Forced expression of the gene for PPARGC1A in both 3T3-F442A (references, see [18]) and human adipocytes [20] induces the conversion of adipocytes to energy-dissipating cells, including the recruitment of the gene for UCP1. Low levels of transgenic UCP1 in white adipose tissue may protect mice against obesity [17] while stimulating oxidation of fatty acids [28] and mitochondrial biogenesis [23], and depressing lipogenesis [22] in adipocytes. Also, leptin [38, 39], β3-adrenergic agonists [40] and bezafibrate [41] have similar effects in rodents [38, 41], including induction of the genes for CPT1A [39, 41] and PPARGC1A [38] in white adipose tissue. Apparently, various stimuli can convert adipocytes into fat-burning cells and depress the accumulation of body fat, even without induction of UCPs in these cells, as documented by the effect of EPA/DHA. Lack of recruitment of UCP1 in the EPA/DHA-treated mice may be explained by the absence of other cofactors or hormones required in addition to PPARGC1A [18, 20]. The absence of UCP1 also suggests that the increase in fatty acid oxidation occurs in white rather than brown fat cells. This idea is supported by the induction of the gene for CPT1A, which is preferentially expressed in white adipose tissue in mice [42]. Because of the low activity of CPT1A, the rate of β-oxidation in white adipose tissue is normally low and fatty acids are directed to esterification [42, 43]. Thus, the enhancement of fatty acid oxidation in white adipose tissue by EPA/DHA concentrate could depend on the increase in the expression of the gene encoding CPT1A. Decreased production of malonyl CoA due to suppression of lipogenesis may result in further augmentation of fatty acid oxidation in mitochondria via the CPT1A-mediated mechanism [44].

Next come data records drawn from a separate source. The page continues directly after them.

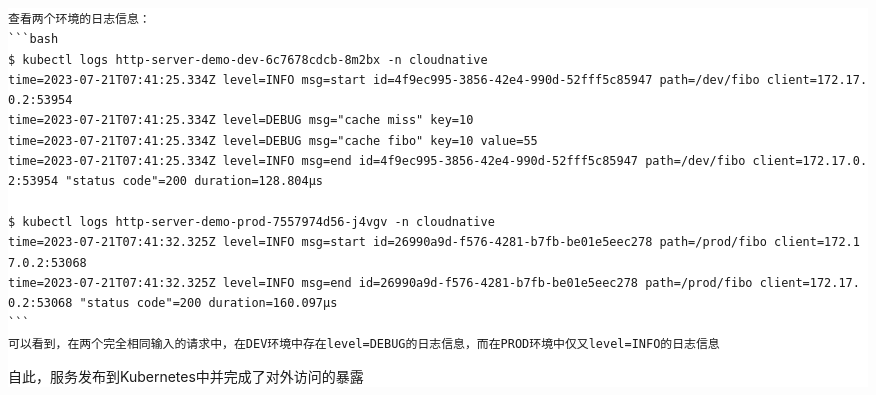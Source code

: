     查看两个环境的日志信息：
    ```bash
    $ kubectl logs http-server-demo-dev-6c7678cdcb-8m2bx -n cloudnative
    time=2023-07-21T07:41:25.334Z level=INFO msg=start id=4f9ec995-3856-42e4-990d-52fff5c85947 path=/dev/fibo client=172.17.0.2:53954
    time=2023-07-21T07:41:25.334Z level=DEBUG msg="cache miss" key=10
    time=2023-07-21T07:41:25.334Z level=DEBUG msg="cache fibo" key=10 value=55
    time=2023-07-21T07:41:25.334Z level=INFO msg=end id=4f9ec995-3856-42e4-990d-52fff5c85947 path=/dev/fibo client=172.17.0.2:53954 "status code"=200 duration=128.804µs

    $ kubectl logs http-server-demo-prod-7557974d56-j4vgv -n cloudnative
    time=2023-07-21T07:41:32.325Z level=INFO msg=start id=26990a9d-f576-4281-b7fb-be01e5eec278 path=/prod/fibo client=172.17.0.2:53068
    time=2023-07-21T07:41:32.325Z level=INFO msg=end id=26990a9d-f576-4281-b7fb-be01e5eec278 path=/prod/fibo client=172.17.0.2:53068 "status code"=200 duration=160.097µs
    ```
    可以看到，在两个完全相同输入的请求中，在DEV环境中存在level=DEBUG的日志信息，而在PROD环境中仅又level=INFO的日志信息

自此，服务发布到Kubernetes中并完成了对外访问的暴露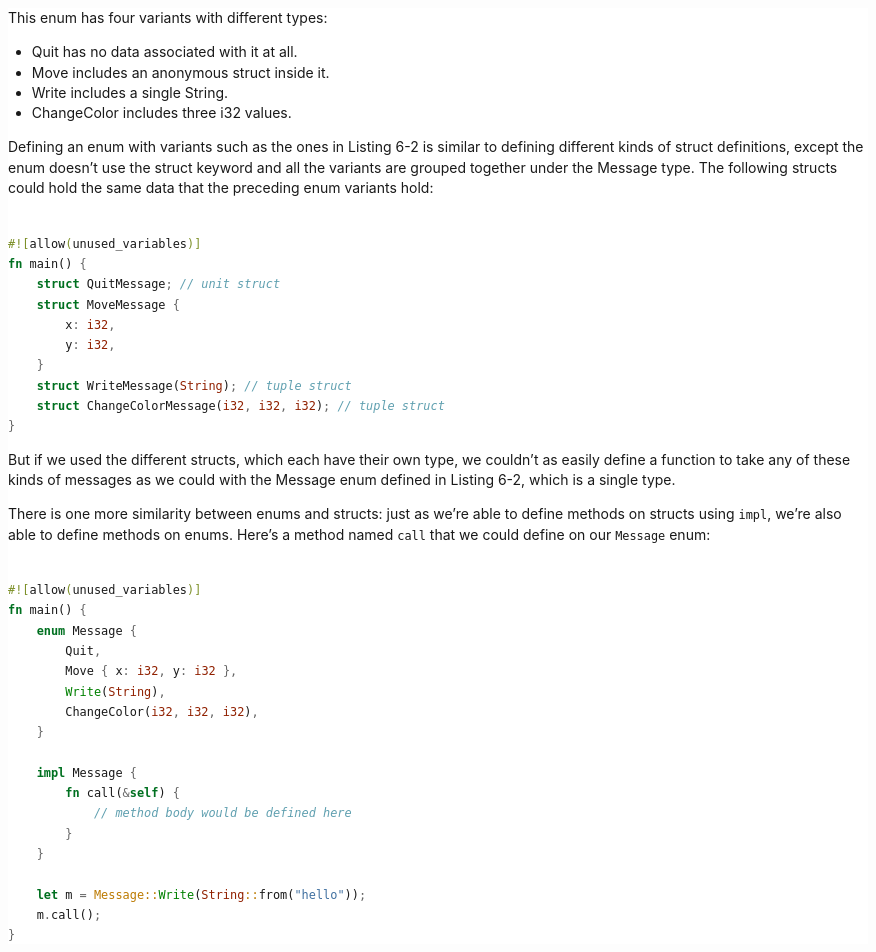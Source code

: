 This enum has four variants with different types:

- Quit has no data associated with it at all.
- Move includes an anonymous struct inside it.
- Write includes a single String.
- ChangeColor includes three i32 values.

Defining an enum with variants such as the ones in Listing 6-2 is similar to defining different kinds of struct definitions, except the enum doesn’t use the struct keyword and all the variants are grouped together under the Message type. The following structs could hold the same data that the preceding enum variants hold:

```rs

#![allow(unused_variables)]
fn main() {
    struct QuitMessage; // unit struct
    struct MoveMessage {
        x: i32,
        y: i32,
    }
    struct WriteMessage(String); // tuple struct
    struct ChangeColorMessage(i32, i32, i32); // tuple struct
}
```

But if we used the different structs, which each have their own type, we couldn’t as easily define a function to take any of these kinds of messages as we could with the Message enum defined in Listing 6-2, which is a single type.

There is one more similarity between enums and structs: just as we’re able to define methods on structs using `impl`, we’re also able to define methods on enums. Here’s a method named `call` that we could define on our `Message` enum:

```rs

#![allow(unused_variables)]
fn main() {
    enum Message {
        Quit,
        Move { x: i32, y: i32 },
        Write(String),
        ChangeColor(i32, i32, i32),
    }

    impl Message {
        fn call(&self) {
            // method body would be defined here
        }
    }

    let m = Message::Write(String::from("hello"));
    m.call();
}
```
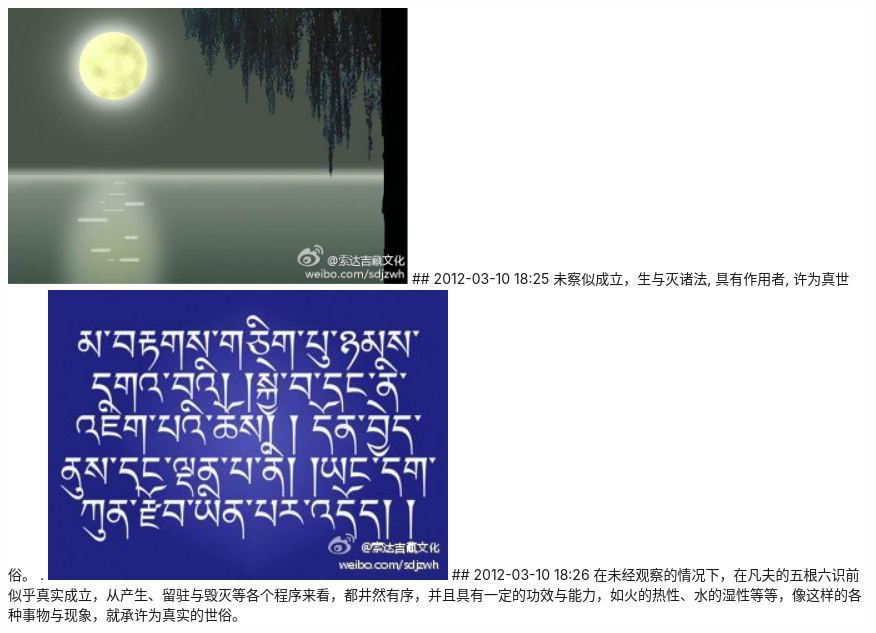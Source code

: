 <img src="../Image/6aa7ad10jw1dqtrf7atk9j.jpg" width="400">
 ## 2012-03-10 18:25
未察似成立，生与灭诸法, 具有作用者, 许为真世俗。 .
<img src="../Image/6aa7ad10jw1dquvl7k45mj.jpg" width="400">
 ## 2012-03-10 18:26
在未经观察的情况下，在凡夫的五根六识前似乎真实成立，从产生、留驻与毁灭等各个程序来看，都井然有序，并且具有一定的功效与能力，如火的热性、水的湿性等等，像这样的各种事物与现象，就承许为真实的世俗。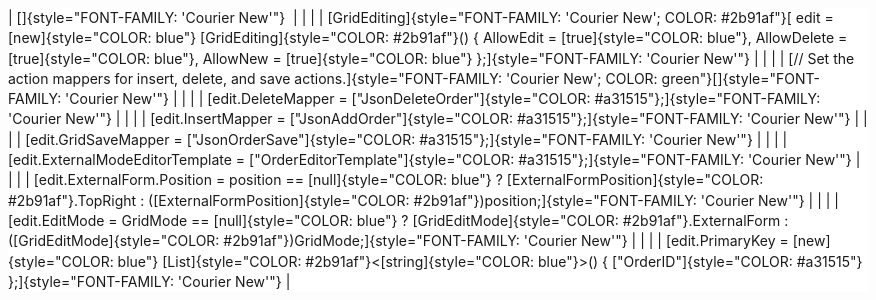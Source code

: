| []{style="FONT-FAMILY: 'Courier New'"}                                                                                                                                                                                                                                                                            |
|                                                                                                                                                                                                                                                                                                                   |
| [GridEditing]{style="FONT-FAMILY: 'Courier New'; COLOR: #2b91af"}[ edit = [new]{style="COLOR: blue"} [GridEditing]{style="COLOR: #2b91af"}() { AllowEdit = [true]{style="COLOR: blue"}, AllowDelete = [true]{style="COLOR: blue"}, AllowNew = [true]{style="COLOR: blue"} };]{style="FONT-FAMILY: 'Courier New'"} |
|                                                                                                                                                                                                                                                                                                                   |
| [// Set the action mappers for insert, delete, and save actions.]{style="FONT-FAMILY: 'Courier New'; COLOR: green"}[]{style="FONT-FAMILY: 'Courier New'"}                                                                                                                                                         |
|                                                                                                                                                                                                                                                                                                                   |
| [edit.DeleteMapper = [\"JsonDeleteOrder\"]{style="COLOR: #a31515"};]{style="FONT-FAMILY: 'Courier New'"}                                                                                                                                                                                                          |
|                                                                                                                                                                                                                                                                                                                   |
| [edit.InsertMapper = [\"JsonAddOrder\"]{style="COLOR: #a31515"};]{style="FONT-FAMILY: 'Courier New'"}                                                                                                                                                                                                             |
|                                                                                                                                                                                                                                                                                                                   |
| [edit.GridSaveMapper = [\"JsonOrderSave\"]{style="COLOR: #a31515"};]{style="FONT-FAMILY: 'Courier New'"}                                                                                                                                                                                                          |
|                                                                                                                                                                                                                                                                                                                   |
| [edit.ExternalModeEditorTemplate = [\"OrderEditorTemplate\"]{style="COLOR: #a31515"};]{style="FONT-FAMILY: 'Courier New'"}                                                                                                                                                                                        |
|                                                                                                                                                                                                                                                                                                                   |
| [edit.ExternalForm.Position = position == [null]{style="COLOR: blue"} ? [ExternalFormPosition]{style="COLOR: #2b91af"}.TopRight : ([ExternalFormPosition]{style="COLOR: #2b91af"})position;]{style="FONT-FAMILY: 'Courier New'"}                                                                                  |
|                                                                                                                                                                                                                                                                                                                   |
| [edit.EditMode = GridMode == [null]{style="COLOR: blue"} ? [GridEditMode]{style="COLOR: #2b91af"}.ExternalForm : ([GridEditMode]{style="COLOR: #2b91af"})GridMode;]{style="FONT-FAMILY: 'Courier New'"}                                                                                                           |
|                                                                                                                                                                                                                                                                                                                   |
| [edit.PrimaryKey = [new]{style="COLOR: blue"} [List]{style="COLOR: #2b91af"}\<[string]{style="COLOR: blue"}\>() { [\"OrderID\"]{style="COLOR: #a31515"} };]{style="FONT-FAMILY: 'Courier New'"}                                                                                                                   |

It was found recently that expression of the gene encoding PPARGC1A is reduced in the adipose tissue of morbidly obese subjects [45] and inversely correlated with adipose cell mass [46], and that Ppargc1a polymorphisms segregate with obesity [47] and type 2 diabetes [48]. Onset of obesity in ob/ob mice is associated with downregulation of genes coding for mitochondrial proteins [36], and heat production by white adipose tissue cells from obese humans is lower than in lean individuals [49]. All these findings are compatible with the hypothesis that changes in fuel partitioning and reduced oxidation of lipids in white adipocytes contribute to the development of obesity and type 2 diabetes.

In conclusion, we show for the first time that dietary EPA and DHA preferentially upregulate genes for mitochondrial proteins, including their regulatory genes Ppargc1a and Nrf1, and increase β-oxidation while depressing lipogenesis in abdominal fat. This metabolic switch is induced independently of ALA intake and could reduce the development of obesity. Relatively minor changes in the composition of lipids in an obesity-promoting diet exert surprisingly pronounced effects. Our findings have important implications for the design of novel dietary and pharmacological strategies for the prevention and treatment of obesity and the metabolic syndrome.